Covid-19 pandemisinin ikinci dalga etkileri
Üsküdar Üniversitesi Sosyoloji Bölümü Öğretim Üyesi Dr. Tuğba Aydın Öztürk, Method Research Company Proje Direktörü Hale Aslı Kılıç ve Pazarlama Uzmanı Şeyda Aydın tarafından yürütülen ‘2. Dalga Sonrası Türkiye Araştırması’ sonuçlandı.
Ocak 2021 boyunca Türkiye’nin 56 şehrinde yaşayan 18 yaş ve üzeri 3 bin 500 katılımcı ile yapılan araştırma, pandemide özellikle ikinci dalga sonrasının etkilerini anlamayı amaçladı.
Üsküdar Üniversitesi Rektör Danışmanı, İnsan ve Toplum Bilimleri Fakültesi Dekanı Prof.

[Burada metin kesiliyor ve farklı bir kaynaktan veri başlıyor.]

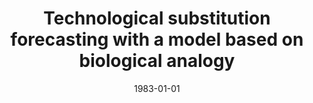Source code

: ---
# Documentation: https://wowchemy.com/docs/managing-content/

title: Technological substitution forecasting with a model based on biological analogy
subtitle: ''
summary: ''
authors:
- kwasnicka
- Roman Galar
- Witold Kwaśnicki
tags: []
categories: []
date: '1983-01-01'
lastmod: 2022-10-07T04:58:44Z
featured: false
draft: false

# Featured image
# To use, add an image named `featured.jpg/png` to your page's folder.
# Focal points: Smart, Center, TopLeft, Top, TopRight, Left, Right, BottomLeft, Bottom, BottomRight.
image:
  caption: ''
  focal_point: ''
  preview_only: false

# Projects (optional).
#   Associate this post with one or more of your projects.
#   Simply enter your project's folder or file name without extension.
#   E.g. `projects = ["internal-project"]` references `content/project/deep-learning/index.md`.
#   Otherwise, set `projects = []`.
projects: []
publishDate: '2022-10-07T04:58:43.935554Z'
publication_types:
- '2'
abstract: ''
publication: '*Technological Forecasting and Social Change*'
doi: 10.1016/0040-1625(83)90070-7
---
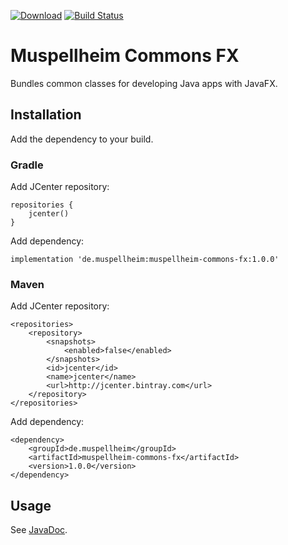 [![Download](https://api.bintray.com/packages/falkoschumann/maven/muspellheim-commons-fx/images/download.svg)](https://bintray.com/falkoschumann/maven/muspellheim-commons-fx)
[![Build Status](https://travis-ci.org/falkoschumann/java-muspellheim-commons-fx.png?branch=master)](https://travis-ci.org/falkoschumann/java-muspellheim-commons-fx)

# Muspellheim Commons FX

Bundles common classes for developing Java apps with JavaFX.

## Installation

Add the dependency to your build.

### Gradle

Add JCenter repository:

    repositories {
        jcenter()
    }

Add dependency:

    implementation 'de.muspellheim:muspellheim-commons-fx:1.0.0'

### Maven

Add JCenter repository:

    <repositories>
        <repository>
            <snapshots>
                <enabled>false</enabled>
            </snapshots>
            <id>jcenter</id>
            <name>jcenter</name>
            <url>http://jcenter.bintray.com</url>
        </repository>
    </repositories>

Add dependency:

    <dependency>
        <groupId>de.muspellheim</groupId>
        <artifactId>muspellheim-commons-fx</artifactId>
        <version>1.0.0</version>
    </dependency>

## Usage

See [JavaDoc](https://falkoschumann.github.io/java-muspellheim-commons-fx/).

Dr. Deniz Ülke Arıboğan’ın danışmanlığı ile gerçekleşen araştırmada kaygı hali, kişilere, kurumlara ve medya organlarına duyulan güven, Covid-19 (Kovit 19) kapsamında alınan önlemler hakkındaki düşünceler, gelecekle ilgili olumlu ve olumsuz beklentiler, aşı çalışmaları, uzaktan eğitim ve tüketim alışkanlıkları gibi çok sayıda konu masaya yatırıldı. Ayrıca elde edilen veriler Nisan 2020’de yapılan ‘Koronavirüslü Günlerde Hayat Araştırması’ sonuçları ile karşılaştırmalar sunması açısından da önem taşıyor.

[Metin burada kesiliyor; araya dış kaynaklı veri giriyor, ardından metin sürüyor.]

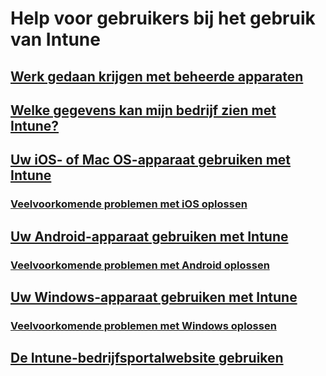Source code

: # Help voor gebruikers bij het gebruik van Intune
## [Werk gedaan krijgen met beheerde apparaten](use-managed-devices-to-get-work-done.md)
## [Welke gegevens kan mijn bedrijf zien met Intune?](what-info-can-your-company-see-when-you-enroll-your-device-in-intune.md)
## [Uw iOS- of Mac OS-apparaat gebruiken met Intune](using-your-iOS-or-macOS-device-with-intune.md)
### [Veelvoorkomende problemen met iOS oplossen](troubleshoot-your-device-iOS.md)
## [Uw Android-apparaat gebruiken met Intune](using-your-android-device-with-intune.md)
### [Veelvoorkomende problemen met Android oplossen](troubleshoot-your-device-android.md)
## [Uw Windows-apparaat gebruiken met Intune](using-your-windows-device-with-intune.md)
### [Veelvoorkomende problemen met Windows oplossen](troubleshoot-your-device-windows.md)
## [De Intune-bedrijfsportalwebsite gebruiken](using-the-intune-company-portal-website.md)


<!--HONumber=Feb17_HO3-->


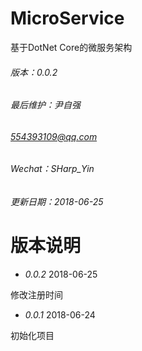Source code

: # MicroService
基于DotNet Core的微服务架构

###### 版本：0.0.2

###### 最后维护：尹自强
###### 554393109@qq.com
###### Wechat：SHarp_Yin 
###### 更新日期：2018-06-25

# 版本说明

* _0.0.2_ 2018-06-25

修改注册时间

* _0.0.1_ 2018-06-24

初始化项目

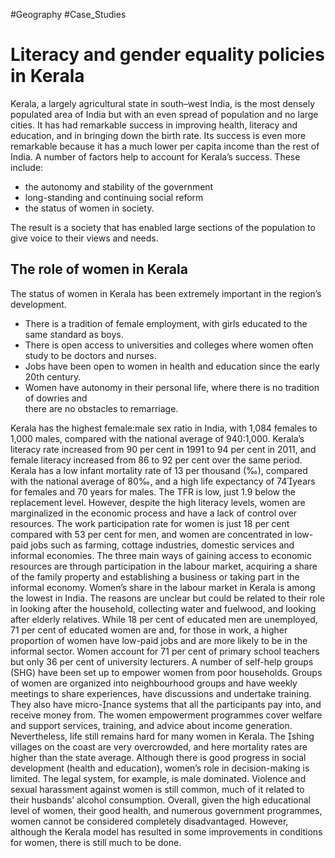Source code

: #Geography
#Case_Studies

# Literacy and gender equality policies in Kerala

Kerala, a largely agricultural state in south–west India, is the most densely populated area of India but with an even spread of population and no large cities. It has had remarkable success in improving health, literacy and education, and in bringing down the birth rate. Its success is even more remarkable because it has a much lower per capita income than the rest of India. A number of factors help to account for Kerala’s success. These include:

- the autonomy and stability of the government  
-  long-standing and continuing social reform  
-  the status of women in society.

The result is a society that has enabled large sections of the population to give voice to their views and needs.

## The role of women in Kerala
The status of women in Kerala has been extremely important in the region’s development.

 - There is a tradition of female employment, with girls educated to the same standard as boys.
 - There is open access to universities and colleges where women often study to be doctors and nurses.
 - Jobs have been open to women in health and education since the early 20th century.
 - Women have autonomy in their personal life, where there is no tradition of dowries and  
 there are no obstacles to remarriage.

Kerala has the highest female:male sex ratio in India, with 1,084 females to 1,000 males, compared with the national average of 940:1,000. Kerala’s literacy rate increased from 90 per cent in 1991 to 94 per cent in 2011, and female literacy increased from 86 to 92 per cent over the same period. Kerala has a low infant mortality rate of 13 per thousand (‰), compared with the national average of 80‰, and a high life expectancy of 74years for females and 70 years for males. The TFR is low, just 1.9 below the replacement level. However, despite the high literacy levels, women are marginalized in the economic process and have a lack of control over resources. The work participation rate for women is just 18 per cent compared with 53 per cent for men, and women are concentrated in low-paid jobs such as farming, cottage industries, domestic services and informal economies. The three main ways of gaining access to economic resources are through participation in the labour market, acquiring a share of the family property and establishing a business or taking part in the informal economy. Women’s share in the labour market in Kerala is among the lowest in India. The reasons are unclear but could be related to their role in looking after the household, collecting water and fuelwood, and looking after elderly relatives. While 18 per cent of educated men are unemployed, 71 per cent of educated women are and, for those in work, a higher proportion of women have low-paid jobs and are more likely to be in the informal sector. Women account for 71 per cent of primary school teachers but only 36 per cent of university lecturers. A number of self-help groups (SHG) have been set up to empower women from poor households. Groups of women are organized into neighbourhood groups and have weekly meetings to share experiences, have discussions and undertake training. They also have micro-nance systems that all the participants pay into, and receive money from. The women empowerment programmes cover welfare and support services, training, and advice about income generation. Nevertheless, life still remains hard for many women in Kerala. The shing villages on the coast are very overcrowded, and here mortality rates are higher than the state average. Although there is good progress in social development (health and education), women’s role in decision-making is limited. The legal system, for example, is male dominated. Violence and sexual harassment against women is still common, much of it related to their husbands’ alcohol consumption. Overall, given the high educational level of women, their good health, and numerous government programmes, women cannot be considered completely disadvantaged. However, although the Kerala model has resulted in some improvements in conditions for women, there is still much to be done.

Araştırmaya ilişkin sonuçlar Üsküdar Üniversitesince düzenlenen çevrimiçi basın toplantısında açıklandı. Basın toplantısına Üsküdar Üniversitesi Kurucu Rektörü, Psikiyatrist Prof. Dr. Nevzat Tarhan, Sosyoloji Bölümü’nden Dr. Öğretim Üyesi Tuğba Aydın Öztürk ve Method Research Company Kurucu Ortağı Selçuk Kılıç katıldı.
Araştırma sonuçları
Dr. Öğretim Üyesi Tuğba Aydın Öztürk araştırma sonuçlarını şu şekilde paylaştı.
Araştırma sonuçlarına göre, katılımcıların %60’ı pandemi ile ilgili en büyük korkularının sevdiklerini kaybetmek olduğunu belirtirken, %48’i sağlık sorunları yaşamaktan endişe duyduğunu belirtti. Ekonomik sorunlar yaşamaktan korkanların oranı %37 olurken; katılımcıların %7’si temizlik konusundaki takıntının uzun bir süre daha hayatlarında olacağını düşündüğünü kaydetti.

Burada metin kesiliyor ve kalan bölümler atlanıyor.